Records for this exercise below:

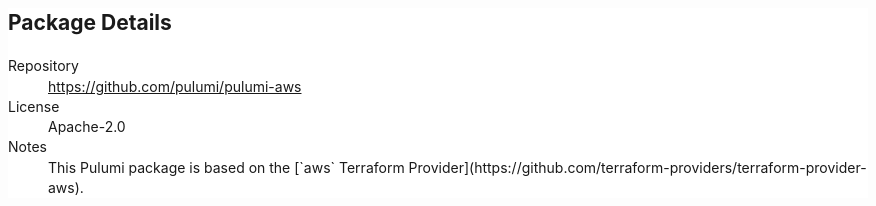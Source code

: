 











<h2 id="package-details">Package Details</h2>
<dl class="package-details">
	<dt>Repository</dt>
	<dd><a href="https://github.com/pulumi/pulumi-aws">https://github.com/pulumi/pulumi-aws</a></dd>
	<dt>License</dt>
	<dd>Apache-2.0</dd>
	<dt>Notes</dt>
	<dd>This Pulumi package is based on the [`aws` Terraform Provider](https://github.com/terraform-providers/terraform-provider-aws).</dd>
</dl>

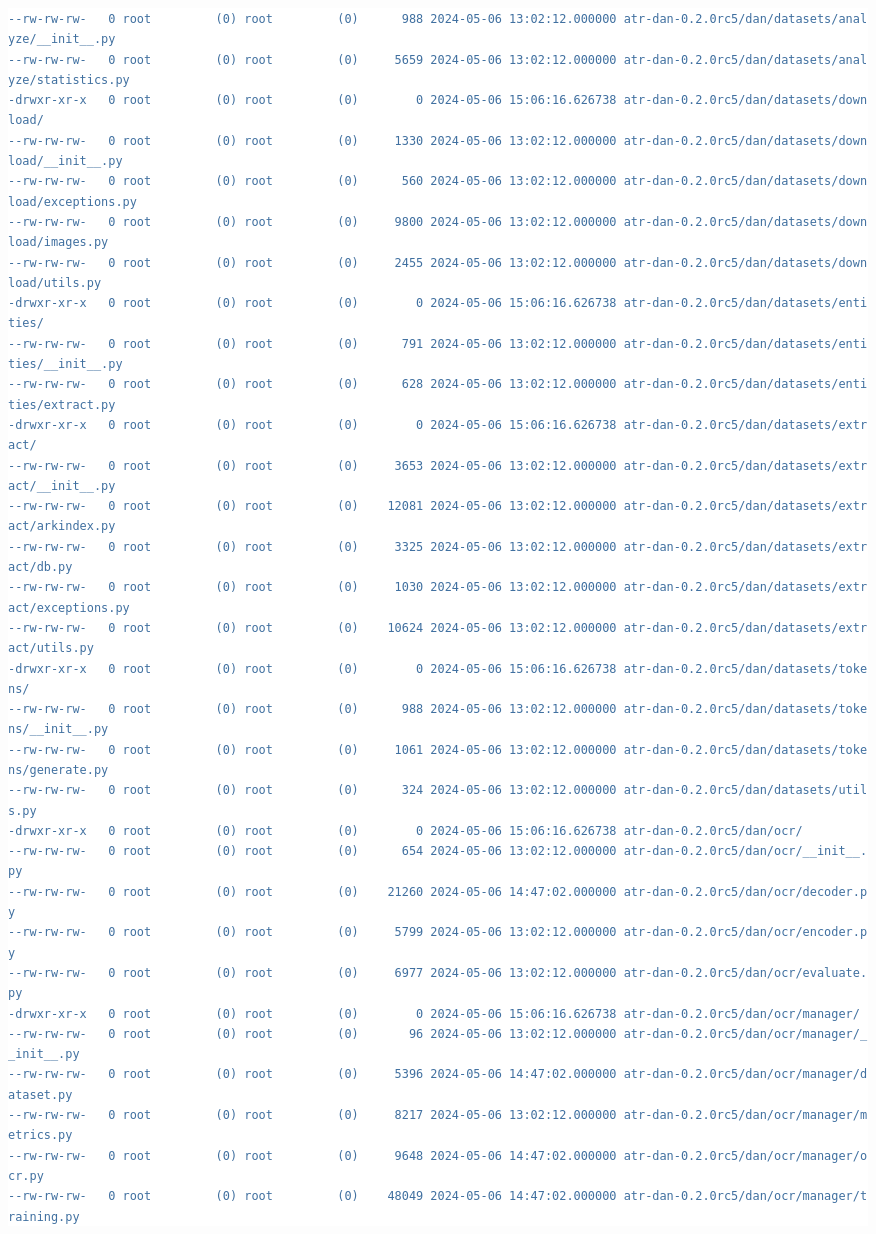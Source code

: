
 ```diff
--rw-rw-rw-   0 root         (0) root         (0)      988 2024-05-06 13:02:12.000000 atr-dan-0.2.0rc5/dan/datasets/analyze/__init__.py
--rw-rw-rw-   0 root         (0) root         (0)     5659 2024-05-06 13:02:12.000000 atr-dan-0.2.0rc5/dan/datasets/analyze/statistics.py
-drwxr-xr-x   0 root         (0) root         (0)        0 2024-05-06 15:06:16.626738 atr-dan-0.2.0rc5/dan/datasets/download/
--rw-rw-rw-   0 root         (0) root         (0)     1330 2024-05-06 13:02:12.000000 atr-dan-0.2.0rc5/dan/datasets/download/__init__.py
--rw-rw-rw-   0 root         (0) root         (0)      560 2024-05-06 13:02:12.000000 atr-dan-0.2.0rc5/dan/datasets/download/exceptions.py
--rw-rw-rw-   0 root         (0) root         (0)     9800 2024-05-06 13:02:12.000000 atr-dan-0.2.0rc5/dan/datasets/download/images.py
--rw-rw-rw-   0 root         (0) root         (0)     2455 2024-05-06 13:02:12.000000 atr-dan-0.2.0rc5/dan/datasets/download/utils.py
-drwxr-xr-x   0 root         (0) root         (0)        0 2024-05-06 15:06:16.626738 atr-dan-0.2.0rc5/dan/datasets/entities/
--rw-rw-rw-   0 root         (0) root         (0)      791 2024-05-06 13:02:12.000000 atr-dan-0.2.0rc5/dan/datasets/entities/__init__.py
--rw-rw-rw-   0 root         (0) root         (0)      628 2024-05-06 13:02:12.000000 atr-dan-0.2.0rc5/dan/datasets/entities/extract.py
-drwxr-xr-x   0 root         (0) root         (0)        0 2024-05-06 15:06:16.626738 atr-dan-0.2.0rc5/dan/datasets/extract/
--rw-rw-rw-   0 root         (0) root         (0)     3653 2024-05-06 13:02:12.000000 atr-dan-0.2.0rc5/dan/datasets/extract/__init__.py
--rw-rw-rw-   0 root         (0) root         (0)    12081 2024-05-06 13:02:12.000000 atr-dan-0.2.0rc5/dan/datasets/extract/arkindex.py
--rw-rw-rw-   0 root         (0) root         (0)     3325 2024-05-06 13:02:12.000000 atr-dan-0.2.0rc5/dan/datasets/extract/db.py
--rw-rw-rw-   0 root         (0) root         (0)     1030 2024-05-06 13:02:12.000000 atr-dan-0.2.0rc5/dan/datasets/extract/exceptions.py
--rw-rw-rw-   0 root         (0) root         (0)    10624 2024-05-06 13:02:12.000000 atr-dan-0.2.0rc5/dan/datasets/extract/utils.py
-drwxr-xr-x   0 root         (0) root         (0)        0 2024-05-06 15:06:16.626738 atr-dan-0.2.0rc5/dan/datasets/tokens/
--rw-rw-rw-   0 root         (0) root         (0)      988 2024-05-06 13:02:12.000000 atr-dan-0.2.0rc5/dan/datasets/tokens/__init__.py
--rw-rw-rw-   0 root         (0) root         (0)     1061 2024-05-06 13:02:12.000000 atr-dan-0.2.0rc5/dan/datasets/tokens/generate.py
--rw-rw-rw-   0 root         (0) root         (0)      324 2024-05-06 13:02:12.000000 atr-dan-0.2.0rc5/dan/datasets/utils.py
-drwxr-xr-x   0 root         (0) root         (0)        0 2024-05-06 15:06:16.626738 atr-dan-0.2.0rc5/dan/ocr/
--rw-rw-rw-   0 root         (0) root         (0)      654 2024-05-06 13:02:12.000000 atr-dan-0.2.0rc5/dan/ocr/__init__.py
--rw-rw-rw-   0 root         (0) root         (0)    21260 2024-05-06 14:47:02.000000 atr-dan-0.2.0rc5/dan/ocr/decoder.py
--rw-rw-rw-   0 root         (0) root         (0)     5799 2024-05-06 13:02:12.000000 atr-dan-0.2.0rc5/dan/ocr/encoder.py
--rw-rw-rw-   0 root         (0) root         (0)     6977 2024-05-06 13:02:12.000000 atr-dan-0.2.0rc5/dan/ocr/evaluate.py
-drwxr-xr-x   0 root         (0) root         (0)        0 2024-05-06 15:06:16.626738 atr-dan-0.2.0rc5/dan/ocr/manager/
--rw-rw-rw-   0 root         (0) root         (0)       96 2024-05-06 13:02:12.000000 atr-dan-0.2.0rc5/dan/ocr/manager/__init__.py
--rw-rw-rw-   0 root         (0) root         (0)     5396 2024-05-06 14:47:02.000000 atr-dan-0.2.0rc5/dan/ocr/manager/dataset.py
--rw-rw-rw-   0 root         (0) root         (0)     8217 2024-05-06 13:02:12.000000 atr-dan-0.2.0rc5/dan/ocr/manager/metrics.py
--rw-rw-rw-   0 root         (0) root         (0)     9648 2024-05-06 14:47:02.000000 atr-dan-0.2.0rc5/dan/ocr/manager/ocr.py
--rw-rw-rw-   0 root         (0) root         (0)    48049 2024-05-06 14:47:02.000000 atr-dan-0.2.0rc5/dan/ocr/manager/training.py
```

End of Records for this exercise.

[What is needed] The required output is the listing above reproduced exactly, pictures removed.

[Solution to this task]
Source code

: 











<h2 id="package-details">Package Details</h2>
<dl class="package-details">
	<dt>Repository</dt>
	<dd><a href="https://github.com/pulumi/pulumi-aws">https://github.com/pulumi/pulumi-aws</a></dd>
	<dt>License</dt>
	<dd>Apache-2.0</dd>
	<dt>Notes</dt>
	<dd>This Pulumi package is based on the [`aws` Terraform Provider](https://github.com/terraform-providers/terraform-provider-aws).</dd>
</dl>

Source code

:
 ```diff
--rw-rw-rw-   0 root         (0) root         (0)      988 2024-05-06 13:02:12.000000 atr-dan-0.2.0rc5/dan/datasets/analyze/__init__.py
--rw-rw-rw-   0 root         (0) root         (0)     5659 2024-05-06 13:02:12.000000 atr-dan-0.2.0rc5/dan/datasets/analyze/statistics.py
-drwxr-xr-x   0 root         (0) root         (0)        0 2024-05-06 15:06:16.626738 atr-dan-0.2.0rc5/dan/datasets/download/
--rw-rw-rw-   0 root         (0) root         (0)     1330 2024-05-06 13:02:12.000000 atr-dan-0.2.0rc5/dan/datasets/download/__init__.py
--rw-rw-rw-   0 root         (0) root         (0)      560 2024-05-06 13:02:12.000000 atr-dan-0.2.0rc5/dan/datasets/download/exceptions.py
--rw-rw-rw-   0 root         (0) root         (0)     9800 2024-05-06 13:02:12.000000 atr-dan-0.2.0rc5/dan/datasets/download/images.py
--rw-rw-rw-   0 root         (0) root         (0)     2455 2024-05-06 13:02:12.000000 atr-dan-0.2.0rc5/dan/datasets/download/utils.py
-drwxr-xr-x   0 root         (0) root         (0)        0 2024-05-06 15:06:16.626738 atr-dan-0.2.0rc5/dan/datasets/entities/
--rw-rw-rw-   0 root         (0) root         (0)      791 2024-05-06 13:02:12.000000 atr-dan-0.2.0rc5/dan/datasets/entities/__init__.py
--rw-rw-rw-   0 root         (0) root         (0)      628 2024-05-06 13:02:12.000000 atr-dan-0.2.0rc5/dan/datasets/entities/extract.py
-drwxr-xr-x   0 root         (0) root         (0)        0 2024-05-06 15:06:16.626738 atr-dan-0.2.0rc5/dan/datasets/extract/
--rw-rw-rw-   0 root         (0) root         (0)     3653 2024-05-06 13:02:12.000000 atr-dan-0.2.0rc5/dan/datasets/extract/__init__.py
--rw-rw-rw-   0 root         (0) root         (0)    12081 2024-05-06 13:02:12.000000 atr-dan-0.2.0rc5/dan/datasets/extract/arkindex.py
--rw-rw-rw-   0 root         (0) root         (0)     3325 2024-05-06 13:02:12.000000 atr-dan-0.2.0rc5/dan/datasets/extract/db.py
--rw-rw-rw-   0 root         (0) root         (0)     1030 2024-05-06 13:02:12.000000 atr-dan-0.2.0rc5/dan/datasets/extract/exceptions.py
--rw-rw-rw-   0 root         (0) root         (0)    10624 2024-05-06 13:02:12.000000 atr-dan-0.2.0rc5/dan/datasets/extract/utils.py
-drwxr-xr-x   0 root         (0) root         (0)        0 2024-05-06 15:06:16.626738 atr-dan-0.2.0rc5/dan/datasets/tokens/
--rw-rw-rw-   0 root         (0) root         (0)      988 2024-05-06 13:02:12.000000 atr-dan-0.2.0rc5/dan/datasets/tokens/__init__.py
--rw-rw-rw-   0 root         (0) root         (0)     1061 2024-05-06 13:02:12.000000 atr-dan-0.2.0rc5/dan/datasets/tokens/generate.py
--rw-rw-rw-   0 root         (0) root         (0)      324 2024-05-06 13:02:12.000000 atr-dan-0.2.0rc5/dan/datasets/utils.py
-drwxr-xr-x   0 root         (0) root         (0)        0 2024-05-06 15:06:16.626738 atr-dan-0.2.0rc5/dan/ocr/
--rw-rw-rw-   0 root         (0) root         (0)      654 2024-05-06 13:02:12.000000 atr-dan-0.2.0rc5/dan/ocr/__init__.py
--rw-rw-rw-   0 root         (0) root         (0)    21260 2024-05-06 14:47:02.000000 atr-dan-0.2.0rc5/dan/ocr/decoder.py
--rw-rw-rw-   0 root         (0) root         (0)     5799 2024-05-06 13:02:12.000000 atr-dan-0.2.0rc5/dan/ocr/encoder.py
--rw-rw-rw-   0 root         (0) root         (0)     6977 2024-05-06 13:02:12.000000 atr-dan-0.2.0rc5/dan/ocr/evaluate.py
-drwxr-xr-x   0 root         (0) root         (0)        0 2024-05-06 15:06:16.626738 atr-dan-0.2.0rc5/dan/ocr/manager/
--rw-rw-rw-   0 root         (0) root         (0)       96 2024-05-06 13:02:12.000000 atr-dan-0.2.0rc5/dan/ocr/manager/__init__.py
--rw-rw-rw-   0 root         (0) root         (0)     5396 2024-05-06 14:47:02.000000 atr-dan-0.2.0rc5/dan/ocr/manager/dataset.py
--rw-rw-rw-   0 root         (0) root         (0)     8217 2024-05-06 13:02:12.000000 atr-dan-0.2.0rc5/dan/ocr/manager/metrics.py
--rw-rw-rw-   0 root         (0) root         (0)     9648 2024-05-06 14:47:02.000000 atr-dan-0.2.0rc5/dan/ocr/manager/ocr.py
--rw-rw-rw-   0 root         (0) root         (0)    48049 2024-05-06 14:47:02.000000 atr-dan-0.2.0rc5/dan/ocr/manager/training.py
```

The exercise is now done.